Dataset excerpts:
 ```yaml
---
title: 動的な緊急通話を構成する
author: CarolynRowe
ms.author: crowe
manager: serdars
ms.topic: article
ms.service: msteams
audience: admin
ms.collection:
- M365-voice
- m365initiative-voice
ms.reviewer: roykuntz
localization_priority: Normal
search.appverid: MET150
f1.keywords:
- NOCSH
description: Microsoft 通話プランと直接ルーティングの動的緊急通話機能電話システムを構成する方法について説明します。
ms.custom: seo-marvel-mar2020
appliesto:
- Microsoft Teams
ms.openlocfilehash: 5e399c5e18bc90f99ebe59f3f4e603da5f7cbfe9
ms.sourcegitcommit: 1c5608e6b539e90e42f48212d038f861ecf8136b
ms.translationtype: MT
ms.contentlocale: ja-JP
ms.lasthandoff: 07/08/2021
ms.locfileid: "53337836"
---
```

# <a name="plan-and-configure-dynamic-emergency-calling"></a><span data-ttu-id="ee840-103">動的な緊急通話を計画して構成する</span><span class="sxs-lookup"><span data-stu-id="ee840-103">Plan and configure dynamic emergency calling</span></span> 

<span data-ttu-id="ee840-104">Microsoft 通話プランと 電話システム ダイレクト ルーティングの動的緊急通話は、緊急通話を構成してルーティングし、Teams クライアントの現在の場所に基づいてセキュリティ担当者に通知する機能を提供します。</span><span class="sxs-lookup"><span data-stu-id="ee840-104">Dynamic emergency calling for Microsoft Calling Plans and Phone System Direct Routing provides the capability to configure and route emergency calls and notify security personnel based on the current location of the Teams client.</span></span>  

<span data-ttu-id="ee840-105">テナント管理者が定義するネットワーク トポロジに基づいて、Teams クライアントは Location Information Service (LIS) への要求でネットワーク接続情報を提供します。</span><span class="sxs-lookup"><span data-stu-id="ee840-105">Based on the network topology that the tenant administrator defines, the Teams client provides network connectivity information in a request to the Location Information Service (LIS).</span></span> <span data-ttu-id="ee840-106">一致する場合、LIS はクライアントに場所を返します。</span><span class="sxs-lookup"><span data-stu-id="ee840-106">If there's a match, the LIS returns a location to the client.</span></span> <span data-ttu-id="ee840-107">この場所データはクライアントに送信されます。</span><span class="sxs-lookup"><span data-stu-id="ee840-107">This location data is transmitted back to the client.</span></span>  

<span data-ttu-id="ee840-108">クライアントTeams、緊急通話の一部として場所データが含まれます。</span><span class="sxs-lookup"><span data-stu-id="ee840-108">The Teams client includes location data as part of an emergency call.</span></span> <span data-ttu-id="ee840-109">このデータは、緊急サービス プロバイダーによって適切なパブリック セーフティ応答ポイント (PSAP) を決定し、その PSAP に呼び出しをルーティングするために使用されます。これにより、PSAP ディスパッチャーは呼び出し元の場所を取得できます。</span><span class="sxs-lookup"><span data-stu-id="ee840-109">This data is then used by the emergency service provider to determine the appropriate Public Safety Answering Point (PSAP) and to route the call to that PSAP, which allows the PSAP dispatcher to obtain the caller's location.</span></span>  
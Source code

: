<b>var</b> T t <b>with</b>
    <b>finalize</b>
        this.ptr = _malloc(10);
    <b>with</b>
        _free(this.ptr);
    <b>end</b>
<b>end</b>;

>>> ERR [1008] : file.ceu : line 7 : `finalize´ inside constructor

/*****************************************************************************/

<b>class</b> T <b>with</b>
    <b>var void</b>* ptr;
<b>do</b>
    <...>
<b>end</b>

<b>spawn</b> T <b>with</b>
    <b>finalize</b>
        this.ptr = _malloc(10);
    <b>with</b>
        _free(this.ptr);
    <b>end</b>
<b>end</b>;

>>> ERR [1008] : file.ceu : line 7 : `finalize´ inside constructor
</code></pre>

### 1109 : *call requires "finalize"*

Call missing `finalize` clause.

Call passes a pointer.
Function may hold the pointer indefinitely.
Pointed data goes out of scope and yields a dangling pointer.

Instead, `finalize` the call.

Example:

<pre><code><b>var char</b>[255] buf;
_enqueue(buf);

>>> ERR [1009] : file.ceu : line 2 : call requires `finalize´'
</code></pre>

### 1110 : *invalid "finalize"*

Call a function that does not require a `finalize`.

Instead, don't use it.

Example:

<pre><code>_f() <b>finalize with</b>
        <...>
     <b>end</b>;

Problem to solve
Copy out each line of the data containing the string "author".

Answer to this exercise
author: CarolynRowe
ms.author: crowe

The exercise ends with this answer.